For Public Sociology, Burawoy’s 2004 presidential address at the American Sociological Association’s annual convention, has been translated and has already generated some discussion in Russia (Iarskaia-Smirnova and Romanov 2008). However, I felt it would be more productive to ask Burawoy, who has studied the Russian transformation and co-written several papers with Russian colleagues, to address a Russian audience directly and discuss the case of Russian sociology in international context. We then asked a cross-section of Russian sociologists to comment on Burawoy’s paper. Some of them participated in the original 2007 round table, others did not. Most are based in Russia, including several important regional centers, but two of our participants work at German institutions. In terms of their affiliations, both universities and research-only state institutions are represented, and so are the new independent research centers, as well as OD, the group of undergraduate students that coordinated the “revolt” of 2007–8. Discussants were given the choice of answering some or all of our questions (published here following the original paper), or commenting on Burawoy’s paper without regard to them. Their comments display a wide variety of views on public sociology and on the utility of the concept for Russia. For background on some of the organizations and individuals mentioned in the responses, see my introduction, the Documents section, and Alexander Bikbov’s paper, all in this issue of Laboratorium.

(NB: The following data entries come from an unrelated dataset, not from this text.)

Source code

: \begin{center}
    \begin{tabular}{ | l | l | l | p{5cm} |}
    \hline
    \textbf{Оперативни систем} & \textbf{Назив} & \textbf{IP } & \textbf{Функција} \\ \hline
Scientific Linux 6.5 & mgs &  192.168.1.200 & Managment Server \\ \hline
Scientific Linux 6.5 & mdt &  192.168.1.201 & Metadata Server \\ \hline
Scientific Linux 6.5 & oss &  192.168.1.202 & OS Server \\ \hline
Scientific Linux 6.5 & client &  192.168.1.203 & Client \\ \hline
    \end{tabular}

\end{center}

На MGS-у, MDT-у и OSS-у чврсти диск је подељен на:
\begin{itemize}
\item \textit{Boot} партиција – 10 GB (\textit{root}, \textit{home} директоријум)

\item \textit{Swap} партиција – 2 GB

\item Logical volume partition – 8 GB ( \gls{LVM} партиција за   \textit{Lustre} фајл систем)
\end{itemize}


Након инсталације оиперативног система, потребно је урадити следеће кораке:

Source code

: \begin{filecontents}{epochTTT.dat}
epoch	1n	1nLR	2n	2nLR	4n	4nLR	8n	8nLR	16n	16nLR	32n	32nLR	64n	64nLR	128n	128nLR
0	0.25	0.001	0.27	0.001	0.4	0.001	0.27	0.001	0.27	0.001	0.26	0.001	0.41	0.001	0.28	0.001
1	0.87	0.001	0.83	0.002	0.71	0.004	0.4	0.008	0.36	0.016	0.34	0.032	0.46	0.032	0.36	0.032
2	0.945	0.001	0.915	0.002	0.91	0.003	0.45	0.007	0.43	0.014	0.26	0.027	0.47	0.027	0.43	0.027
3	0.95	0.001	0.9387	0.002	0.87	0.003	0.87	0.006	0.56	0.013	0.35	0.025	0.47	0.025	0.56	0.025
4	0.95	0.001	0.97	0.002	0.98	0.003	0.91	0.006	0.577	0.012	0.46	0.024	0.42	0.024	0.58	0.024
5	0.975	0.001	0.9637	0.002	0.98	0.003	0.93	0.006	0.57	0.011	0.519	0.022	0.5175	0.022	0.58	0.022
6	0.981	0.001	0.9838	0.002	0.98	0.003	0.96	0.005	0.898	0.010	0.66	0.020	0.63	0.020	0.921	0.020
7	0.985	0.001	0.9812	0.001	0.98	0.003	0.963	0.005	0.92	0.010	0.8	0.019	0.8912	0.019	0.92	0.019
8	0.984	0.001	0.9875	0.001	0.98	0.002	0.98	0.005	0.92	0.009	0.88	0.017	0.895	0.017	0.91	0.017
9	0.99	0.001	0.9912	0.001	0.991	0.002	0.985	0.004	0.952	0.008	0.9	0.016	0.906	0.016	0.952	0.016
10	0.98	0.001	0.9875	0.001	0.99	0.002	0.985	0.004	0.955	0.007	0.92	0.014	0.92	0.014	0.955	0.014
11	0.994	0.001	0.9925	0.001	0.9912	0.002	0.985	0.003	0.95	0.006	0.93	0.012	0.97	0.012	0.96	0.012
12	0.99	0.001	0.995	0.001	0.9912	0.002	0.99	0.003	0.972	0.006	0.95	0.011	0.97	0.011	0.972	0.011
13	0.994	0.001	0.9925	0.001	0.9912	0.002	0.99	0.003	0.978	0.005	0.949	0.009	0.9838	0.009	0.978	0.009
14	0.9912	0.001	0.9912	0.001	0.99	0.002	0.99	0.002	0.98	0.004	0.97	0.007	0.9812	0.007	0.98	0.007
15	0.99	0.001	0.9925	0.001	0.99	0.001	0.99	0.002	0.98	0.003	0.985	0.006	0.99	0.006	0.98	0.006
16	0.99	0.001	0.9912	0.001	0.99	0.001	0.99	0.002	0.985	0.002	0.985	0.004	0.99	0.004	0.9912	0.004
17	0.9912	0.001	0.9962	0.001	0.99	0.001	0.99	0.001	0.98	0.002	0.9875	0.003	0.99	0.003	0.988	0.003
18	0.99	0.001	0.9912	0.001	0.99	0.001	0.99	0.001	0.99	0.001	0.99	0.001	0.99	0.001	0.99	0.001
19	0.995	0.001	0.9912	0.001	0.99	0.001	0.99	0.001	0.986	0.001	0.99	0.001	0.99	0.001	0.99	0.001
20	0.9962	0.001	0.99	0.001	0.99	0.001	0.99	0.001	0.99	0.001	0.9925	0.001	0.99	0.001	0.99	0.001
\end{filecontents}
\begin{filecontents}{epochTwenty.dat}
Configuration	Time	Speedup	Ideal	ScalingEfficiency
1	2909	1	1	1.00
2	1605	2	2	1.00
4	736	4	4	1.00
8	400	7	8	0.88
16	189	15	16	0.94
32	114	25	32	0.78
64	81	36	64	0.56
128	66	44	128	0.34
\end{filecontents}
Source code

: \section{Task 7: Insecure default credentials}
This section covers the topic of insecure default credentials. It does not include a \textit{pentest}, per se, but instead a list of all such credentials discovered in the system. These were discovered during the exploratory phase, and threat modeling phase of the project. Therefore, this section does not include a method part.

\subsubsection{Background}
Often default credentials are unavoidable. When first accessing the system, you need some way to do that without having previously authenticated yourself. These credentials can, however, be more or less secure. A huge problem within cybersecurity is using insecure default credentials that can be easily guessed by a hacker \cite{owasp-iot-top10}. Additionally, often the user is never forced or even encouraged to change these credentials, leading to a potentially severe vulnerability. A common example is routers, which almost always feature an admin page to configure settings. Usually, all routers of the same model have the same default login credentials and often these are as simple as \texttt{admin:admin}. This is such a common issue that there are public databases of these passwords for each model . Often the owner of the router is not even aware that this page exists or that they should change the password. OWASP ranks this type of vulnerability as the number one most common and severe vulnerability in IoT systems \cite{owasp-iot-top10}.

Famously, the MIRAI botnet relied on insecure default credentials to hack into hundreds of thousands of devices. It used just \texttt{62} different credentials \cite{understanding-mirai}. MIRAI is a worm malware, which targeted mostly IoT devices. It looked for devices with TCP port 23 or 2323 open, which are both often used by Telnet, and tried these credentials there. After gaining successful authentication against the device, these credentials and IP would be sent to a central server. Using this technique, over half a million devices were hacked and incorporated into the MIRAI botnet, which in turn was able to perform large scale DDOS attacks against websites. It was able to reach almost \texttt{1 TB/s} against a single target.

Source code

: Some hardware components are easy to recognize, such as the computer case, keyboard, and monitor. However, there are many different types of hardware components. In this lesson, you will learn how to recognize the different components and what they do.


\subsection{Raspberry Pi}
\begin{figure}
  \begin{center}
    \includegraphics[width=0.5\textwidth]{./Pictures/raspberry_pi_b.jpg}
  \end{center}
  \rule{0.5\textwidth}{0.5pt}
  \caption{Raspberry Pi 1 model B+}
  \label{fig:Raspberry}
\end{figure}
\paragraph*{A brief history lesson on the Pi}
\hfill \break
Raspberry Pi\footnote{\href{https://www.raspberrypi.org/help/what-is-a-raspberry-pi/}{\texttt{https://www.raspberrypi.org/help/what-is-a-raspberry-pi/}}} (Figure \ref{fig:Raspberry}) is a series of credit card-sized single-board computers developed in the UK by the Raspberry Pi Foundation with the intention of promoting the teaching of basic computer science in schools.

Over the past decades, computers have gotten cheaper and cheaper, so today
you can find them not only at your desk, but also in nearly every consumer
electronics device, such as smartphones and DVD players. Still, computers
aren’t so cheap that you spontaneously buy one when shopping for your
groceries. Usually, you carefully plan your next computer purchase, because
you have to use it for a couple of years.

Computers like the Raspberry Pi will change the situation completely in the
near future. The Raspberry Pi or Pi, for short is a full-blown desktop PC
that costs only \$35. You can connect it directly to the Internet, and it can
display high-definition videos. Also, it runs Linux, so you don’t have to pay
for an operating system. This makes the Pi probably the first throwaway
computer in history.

The editors hope the discussion will not end here. In a future issue, we plan to extend the debate, on the one hand, to colleagues from a range of foreign countries and, on the other hand, to invite comments from colleagues in other disciplines. By doing so, we hope to provide international and interdisciplinary perspectives on the difficulties experienced by Russian sociology in general, and public sociology in particular.

Mischa Gabowitsch

Questions for Discussion

  1. Michael Burawoy distinguishes between professional, critical, policy, and public sociology, based on the main tasks and publics of sociological knowledge. Is this typology helpful in understanding the current state of Russian sociology? How are these four types correlated in Russia?

  2. What encourages and what hinders the development of sociology and, more broadly, the social sciences in Russia? Are these factors peculiarly Russian?

  3. Based on your view of the main professional tasks of sociologists in present-day Russian society, how do you see the tasks and limits of public sociology in Russia today? How do these tasks correlate with the “public” versions of neighboring disciplines such as political science, economics, anthropology, or history?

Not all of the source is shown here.